GLP‐1 agonists, including liraglutide, impact the development of hepatic steatosis in multiple points of the proposed pathogenetic “two‐hit” pathways of insulin resistance and inflammation and decreased autophagy, leading to lipid deposition. Mouse models suggest that liraglutide promotes lipolysis, increased free fatty acid uptake, and oxidation, leading to decreased triglycerides. Liraglutide also promotes autophagy in in vitro cell lines and rat models, decreasing lipid overaccumulation and ameliorating high fat diet‐induced NAFLD by activating autophagy and thereby maintaining normal hepatocyte function by promoting turnover of long‐lived proteins. Liraglutide also actively promotes lipolysis and decreases inflammatory markers, including TNF‐a and NK‐kB, in the liver of mice fed a high fat diet. Liraglutide also inhibits inflammasome activation, decreases reactive oxygen species generation, and attenuates mitochondrial dysfunction.

Strengths/limitations

The strengths of this study include the double‐blind and randomized design. Patients in both arms were provided behavioral counseling and check‐in visits at the same interval. A majority of the participants completed dose escalation of liraglutide, and 87% completed the study.

Ultrasound measurements were obtained by the same team of trained researchers to minimize operator error. The ultrasound operators were blinded to the treatment assigned to the study participants. The degree of steatosis was measured utilizing ultrasound shear wave technology throughout the course of the study. Utilization of ACE as a measure of hepatic steatosis is a technique that has not undergone large trial external validation against existing techniques such as MR elastography or transient elastography. However, utilization of the same technology for patient assessment at baseline and postintervention at 8 and 16 weeks allowed for internal validity as we evaluated delta‐ACE as our end‐point. In addition, this pilot trial has demonstrated responsiveness of this end‐point in a randomized, placebo‐controlled study. Shear wave technology has been validated against MR elastography in the evaluation of hepatic fibrosis.
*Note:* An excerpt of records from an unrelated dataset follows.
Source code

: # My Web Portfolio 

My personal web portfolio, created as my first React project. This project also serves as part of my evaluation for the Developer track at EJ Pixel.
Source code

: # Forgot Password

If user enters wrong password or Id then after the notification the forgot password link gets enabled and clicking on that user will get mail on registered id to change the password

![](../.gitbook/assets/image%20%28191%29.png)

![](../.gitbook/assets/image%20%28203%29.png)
The study is limited by the small number of patients with significant NAFLD with no significant fibrosis identified at baseline. We were unable to assess the impact of liraglutide on hepatic fibrosis given that none of our patients had fibrosis at baseline. Our statistical analysis is limited by our study size, as well as the use of imputation in 4.3% and 10.5% of data points missing in placebo and liraglutide arms, respectively. Despite these limitations, there were statistically significant differences in the improvement of steatosis based on a priori determined power calculations based on an effect size on BMI that could be achieved with a total of 30 patients assigned to two treatment groups. This is an additional strength as the patient cohort was likely representative of obese individuals rather than a potentially skewed population with already established or clinically evident NAFLD.
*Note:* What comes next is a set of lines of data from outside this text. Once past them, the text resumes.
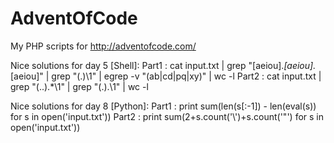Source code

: # AdventOfCode
My PHP scripts for http://adventofcode.com/

Nice solutions for day 5 [Shell]:
Part1 : cat input.txt | grep "[aeiou].*[aeiou].*[aeiou]" | grep "\(.\)\1" | egrep -v "(ab|cd|pq|xy)" | wc -l
Part2 : cat input.txt |  grep "\(..\).*\1" | grep "\(.\).\1" | wc -l

Nice solutions for day 8 [Python]:
Part1 : print sum(len(s[:-1]) - len(eval(s)) for s in open('input.txt'))
Part2 : print sum(2+s.count('\\')+s.count('"') for s in open('input.txt'))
Given these pilot study results, a further trial of 3.0 mg liraglutide with larger samples of obese, nondiabetic patients with known NAFLD and even hepatic fibrosis should be undertaken. The 3.0‐mg dose can also be compared to the effects of a 1.8‐mg dose given the more widespread use of the latter dose in patients with type 2 diabetes mellitus who also manifest hepatic steatosis.

Conclusion

Liraglutide 3 mg dose is superior to placebo in numerically (P = 0.0506) reducing hepatic steatosis in nondiabetic obesity. Patients with significant steatosis at baseline had the greatest degree of improvement in ACE with liraglutide; this was statistically significant over placebo treatment. Reduction in BMI with liraglutide 3.0 mg over 16 weeks was positively correlated with improvement in hepatic steatosis as measured using an ultrasound‐based ACE.